** Opening Given records block **
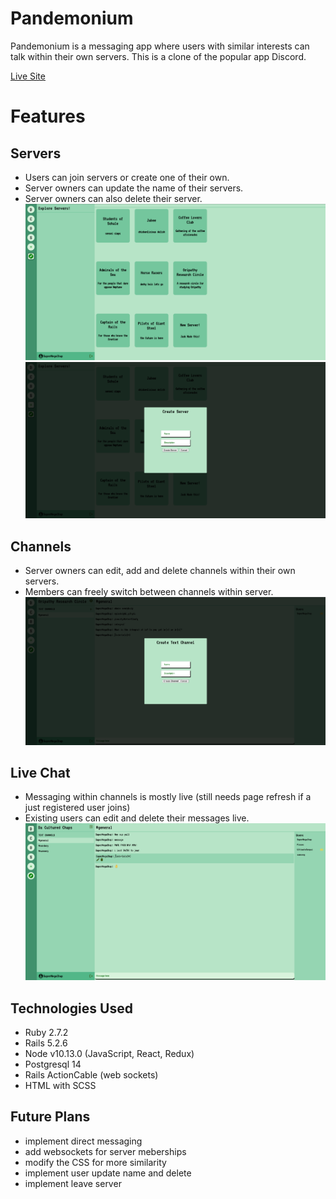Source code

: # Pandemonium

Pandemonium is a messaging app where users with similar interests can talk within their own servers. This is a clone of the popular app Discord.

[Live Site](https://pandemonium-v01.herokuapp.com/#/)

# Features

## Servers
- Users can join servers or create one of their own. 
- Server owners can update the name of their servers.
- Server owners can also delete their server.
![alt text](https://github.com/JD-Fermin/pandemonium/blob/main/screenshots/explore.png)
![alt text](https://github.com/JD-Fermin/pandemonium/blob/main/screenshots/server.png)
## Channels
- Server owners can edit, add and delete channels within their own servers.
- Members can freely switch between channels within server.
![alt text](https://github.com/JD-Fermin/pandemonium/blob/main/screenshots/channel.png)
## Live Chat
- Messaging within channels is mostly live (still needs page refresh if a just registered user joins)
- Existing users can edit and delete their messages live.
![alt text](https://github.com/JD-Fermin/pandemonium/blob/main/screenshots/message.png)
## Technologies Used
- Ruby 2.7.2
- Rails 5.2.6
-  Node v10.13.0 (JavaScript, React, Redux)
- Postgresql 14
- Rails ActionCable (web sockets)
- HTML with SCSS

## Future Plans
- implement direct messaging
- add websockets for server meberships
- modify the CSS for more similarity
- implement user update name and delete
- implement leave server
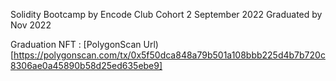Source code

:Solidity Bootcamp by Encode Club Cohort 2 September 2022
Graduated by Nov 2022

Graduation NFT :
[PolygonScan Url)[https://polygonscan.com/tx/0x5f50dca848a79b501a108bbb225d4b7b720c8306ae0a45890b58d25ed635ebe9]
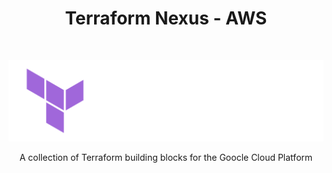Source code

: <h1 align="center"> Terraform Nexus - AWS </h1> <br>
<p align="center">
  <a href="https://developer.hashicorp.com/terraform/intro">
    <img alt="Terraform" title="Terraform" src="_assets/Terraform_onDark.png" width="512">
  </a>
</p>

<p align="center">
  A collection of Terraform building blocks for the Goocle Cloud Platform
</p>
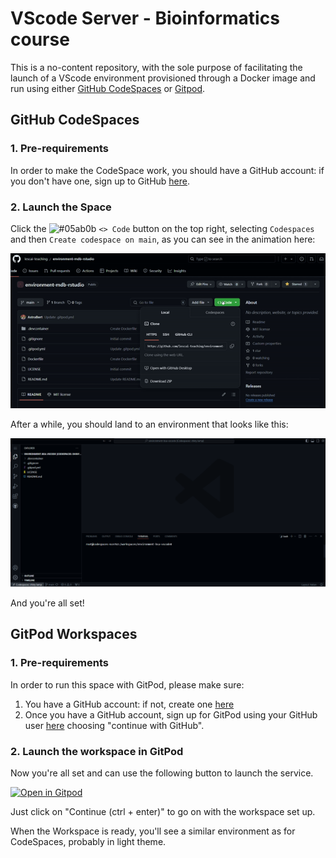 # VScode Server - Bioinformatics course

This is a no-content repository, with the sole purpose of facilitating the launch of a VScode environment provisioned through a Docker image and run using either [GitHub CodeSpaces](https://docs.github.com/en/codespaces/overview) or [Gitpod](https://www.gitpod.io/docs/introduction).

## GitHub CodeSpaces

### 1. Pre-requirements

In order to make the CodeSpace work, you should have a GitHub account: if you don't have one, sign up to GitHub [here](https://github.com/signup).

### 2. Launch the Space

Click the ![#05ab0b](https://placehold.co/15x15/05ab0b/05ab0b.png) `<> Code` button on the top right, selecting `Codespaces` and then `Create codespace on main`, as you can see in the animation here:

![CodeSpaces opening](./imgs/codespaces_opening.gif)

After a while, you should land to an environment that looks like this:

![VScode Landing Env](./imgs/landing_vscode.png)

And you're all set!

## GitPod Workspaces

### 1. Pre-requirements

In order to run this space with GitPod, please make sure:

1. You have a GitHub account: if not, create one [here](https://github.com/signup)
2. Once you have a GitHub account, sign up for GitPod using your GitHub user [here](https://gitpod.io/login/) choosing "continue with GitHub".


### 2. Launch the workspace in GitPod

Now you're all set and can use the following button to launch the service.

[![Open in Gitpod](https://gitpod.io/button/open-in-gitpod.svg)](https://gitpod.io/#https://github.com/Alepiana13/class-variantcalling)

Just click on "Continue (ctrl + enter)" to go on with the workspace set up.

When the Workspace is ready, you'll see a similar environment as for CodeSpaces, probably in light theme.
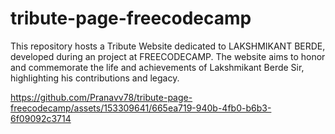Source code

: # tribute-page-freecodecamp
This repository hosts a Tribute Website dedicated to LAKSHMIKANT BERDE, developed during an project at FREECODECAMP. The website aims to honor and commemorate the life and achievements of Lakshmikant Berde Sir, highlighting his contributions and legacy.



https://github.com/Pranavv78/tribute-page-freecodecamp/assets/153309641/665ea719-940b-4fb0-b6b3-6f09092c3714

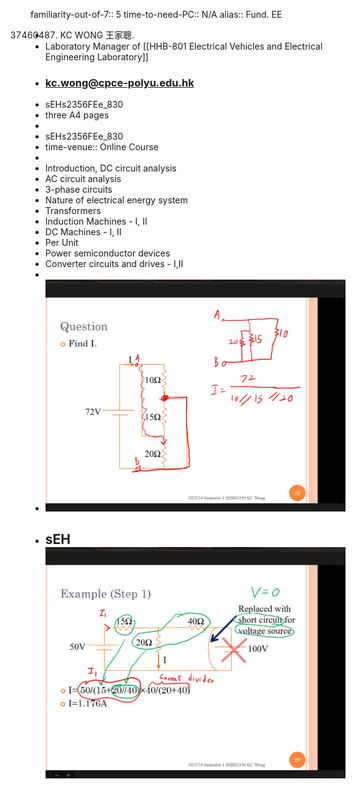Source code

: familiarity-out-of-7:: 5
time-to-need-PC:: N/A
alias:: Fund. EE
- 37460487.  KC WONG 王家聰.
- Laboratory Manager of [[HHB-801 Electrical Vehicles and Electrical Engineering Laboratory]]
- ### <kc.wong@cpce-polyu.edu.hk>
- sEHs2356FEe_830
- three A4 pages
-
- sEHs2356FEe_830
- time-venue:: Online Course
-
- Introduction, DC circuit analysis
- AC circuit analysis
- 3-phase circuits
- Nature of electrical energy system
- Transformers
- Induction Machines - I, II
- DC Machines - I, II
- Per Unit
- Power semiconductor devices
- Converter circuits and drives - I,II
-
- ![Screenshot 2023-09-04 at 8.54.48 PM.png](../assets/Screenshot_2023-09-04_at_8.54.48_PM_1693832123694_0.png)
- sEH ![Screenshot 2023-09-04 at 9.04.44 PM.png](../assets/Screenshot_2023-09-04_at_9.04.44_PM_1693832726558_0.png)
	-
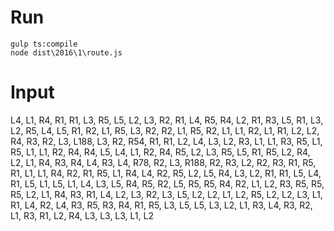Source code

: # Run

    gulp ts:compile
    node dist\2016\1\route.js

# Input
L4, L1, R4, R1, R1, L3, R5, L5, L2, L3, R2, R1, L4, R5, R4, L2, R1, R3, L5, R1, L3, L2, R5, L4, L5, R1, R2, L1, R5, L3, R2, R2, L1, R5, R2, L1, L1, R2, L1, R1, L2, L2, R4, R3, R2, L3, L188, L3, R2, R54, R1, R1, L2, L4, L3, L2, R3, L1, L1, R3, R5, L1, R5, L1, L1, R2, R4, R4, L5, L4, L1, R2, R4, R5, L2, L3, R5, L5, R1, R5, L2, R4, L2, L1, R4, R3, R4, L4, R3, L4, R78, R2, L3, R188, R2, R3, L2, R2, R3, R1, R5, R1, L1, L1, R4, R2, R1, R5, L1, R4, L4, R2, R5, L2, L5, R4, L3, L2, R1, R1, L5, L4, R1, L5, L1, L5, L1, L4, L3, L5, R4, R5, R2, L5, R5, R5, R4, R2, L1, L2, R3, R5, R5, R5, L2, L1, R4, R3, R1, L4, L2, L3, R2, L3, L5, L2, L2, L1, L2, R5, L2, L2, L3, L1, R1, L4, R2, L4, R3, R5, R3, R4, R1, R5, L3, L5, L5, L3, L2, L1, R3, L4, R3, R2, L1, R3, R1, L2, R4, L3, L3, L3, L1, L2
** Closing Given records block **
### Aim of the task:
In the entries above, find each line containing the string "analysis" and copy it.

### Completed exercise:
- Introduction, DC circuit analysis
- AC circuit analysis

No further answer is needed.